TASK REQUIREMENTS |
Retype everything in the entries that follow, exactly as shown.
══ DATA FOR THE TASK
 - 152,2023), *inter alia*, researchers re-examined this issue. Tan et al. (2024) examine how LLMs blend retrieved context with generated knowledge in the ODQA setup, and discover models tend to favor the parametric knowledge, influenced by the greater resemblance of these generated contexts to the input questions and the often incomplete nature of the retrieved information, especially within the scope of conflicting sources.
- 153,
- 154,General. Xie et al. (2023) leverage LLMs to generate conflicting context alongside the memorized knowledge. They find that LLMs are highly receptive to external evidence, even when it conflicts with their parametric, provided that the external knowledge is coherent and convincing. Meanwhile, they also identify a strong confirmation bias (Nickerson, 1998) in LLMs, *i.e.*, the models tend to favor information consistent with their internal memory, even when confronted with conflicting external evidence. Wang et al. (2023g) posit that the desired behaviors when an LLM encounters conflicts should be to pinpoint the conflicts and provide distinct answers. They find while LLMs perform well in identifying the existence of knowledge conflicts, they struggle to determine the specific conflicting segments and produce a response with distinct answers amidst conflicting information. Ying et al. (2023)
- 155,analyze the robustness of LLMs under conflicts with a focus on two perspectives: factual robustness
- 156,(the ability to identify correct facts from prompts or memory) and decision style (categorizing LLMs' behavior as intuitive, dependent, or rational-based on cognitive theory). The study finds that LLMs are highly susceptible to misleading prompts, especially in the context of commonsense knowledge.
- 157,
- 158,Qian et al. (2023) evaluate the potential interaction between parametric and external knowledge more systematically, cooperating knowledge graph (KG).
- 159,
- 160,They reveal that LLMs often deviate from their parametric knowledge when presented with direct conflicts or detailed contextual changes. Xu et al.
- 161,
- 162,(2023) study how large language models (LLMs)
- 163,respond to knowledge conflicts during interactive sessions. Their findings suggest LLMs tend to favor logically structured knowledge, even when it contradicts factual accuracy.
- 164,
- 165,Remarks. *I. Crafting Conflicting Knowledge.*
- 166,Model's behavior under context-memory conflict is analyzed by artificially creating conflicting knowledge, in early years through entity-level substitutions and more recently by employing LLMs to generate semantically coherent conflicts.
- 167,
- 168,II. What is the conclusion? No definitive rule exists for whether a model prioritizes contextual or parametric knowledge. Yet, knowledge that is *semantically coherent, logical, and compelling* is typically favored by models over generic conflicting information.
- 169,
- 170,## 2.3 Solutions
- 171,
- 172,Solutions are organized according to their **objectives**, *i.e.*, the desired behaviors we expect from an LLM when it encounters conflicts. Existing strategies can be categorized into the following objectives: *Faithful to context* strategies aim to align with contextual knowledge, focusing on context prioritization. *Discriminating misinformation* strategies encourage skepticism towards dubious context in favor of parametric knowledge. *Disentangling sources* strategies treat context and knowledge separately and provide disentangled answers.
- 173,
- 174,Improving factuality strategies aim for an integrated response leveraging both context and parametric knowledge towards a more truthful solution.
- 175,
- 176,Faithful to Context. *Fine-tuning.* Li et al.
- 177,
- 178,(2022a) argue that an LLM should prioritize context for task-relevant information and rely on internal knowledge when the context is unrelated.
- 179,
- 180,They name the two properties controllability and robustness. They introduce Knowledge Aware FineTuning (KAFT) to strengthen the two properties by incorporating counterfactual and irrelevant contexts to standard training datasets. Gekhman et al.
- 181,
════
OUTPUT BELOW |
 - 152,2023), *inter alia*, researchers re-examined this issue. Tan et al. (2024) examine how LLMs blend retrieved context with generated knowledge in the ODQA setup, and discover models tend to favor the parametric knowledge, influenced by the greater resemblance of these generated contexts to the input questions and the often incomplete nature of the retrieved information, especially within the scope of conflicting sources.
- 153,
- 154,General. Xie et al. (2023) leverage LLMs to generate conflicting context alongside the memorized knowledge. They find that LLMs are highly receptive to external evidence, even when it conflicts with their parametric, provided that the external knowledge is coherent and convincing. Meanwhile, they also identify a strong confirmation bias (Nickerson, 1998) in LLMs, *i.e.*, the models tend to favor information consistent with their internal memory, even when confronted with conflicting external evidence. Wang et al. (2023g) posit that the desired behaviors when an LLM encounters conflicts should be to pinpoint the conflicts and provide distinct answers. They find while LLMs perform well in identifying the existence of knowledge conflicts, they struggle to determine the specific conflicting segments and produce a response with distinct answers amidst conflicting information. Ying et al. (2023)
- 155,analyze the robustness of LLMs under conflicts with a focus on two perspectives: factual robustness
- 156,(the ability to identify correct facts from prompts or memory) and decision style (categorizing LLMs' behavior as intuitive, dependent, or rational-based on cognitive theory). The study finds that LLMs are highly susceptible to misleading prompts, especially in the context of commonsense knowledge.
- 157,
- 158,Qian et al. (2023) evaluate the potential interaction between parametric and external knowledge more systematically, cooperating knowledge graph (KG).
- 159,
- 160,They reveal that LLMs often deviate from their parametric knowledge when presented with direct conflicts or detailed contextual changes. Xu et al.
- 161,
- 162,(2023) study how large language models (LLMs)
- 163,respond to knowledge conflicts during interactive sessions. Their findings suggest LLMs tend to favor logically structured knowledge, even when it contradicts factual accuracy.
- 164,
- 165,Remarks. *I. Crafting Conflicting Knowledge.*
- 166,Model's behavior under context-memory conflict is analyzed by artificially creating conflicting knowledge, in early years through entity-level substitutions and more recently by employing LLMs to generate semantically coherent conflicts.
- 167,
- 168,II. What is the conclusion? No definitive rule exists for whether a model prioritizes contextual or parametric knowledge. Yet, knowledge that is *semantically coherent, logical, and compelling* is typically favored by models over generic conflicting information.
- 169,
- 170,## 2.3 Solutions
- 171,
- 172,Solutions are organized according to their **objectives**, *i.e.*, the desired behaviors we expect from an LLM when it encounters conflicts. Existing strategies can be categorized into the following objectives: *Faithful to context* strategies aim to align with contextual knowledge, focusing on context prioritization. *Discriminating misinformation* strategies encourage skepticism towards dubious context in favor of parametric knowledge. *Disentangling sources* strategies treat context and knowledge separately and provide disentangled answers.
- 173,
- 174,Improving factuality strategies aim for an integrated response leveraging both context and parametric knowledge towards a more truthful solution.
- 175,
- 176,Faithful to Context. *Fine-tuning.* Li et al.
- 177,
- 178,(2022a) argue that an LLM should prioritize context for task-relevant information and rely on internal knowledge when the context is unrelated.
- 179,
- 180,They name the two properties controllability and robustness. They introduce Knowledge Aware FineTuning (KAFT) to strengthen the two properties by incorporating counterfactual and irrelevant contexts to standard training datasets. Gekhman et al.
- 181,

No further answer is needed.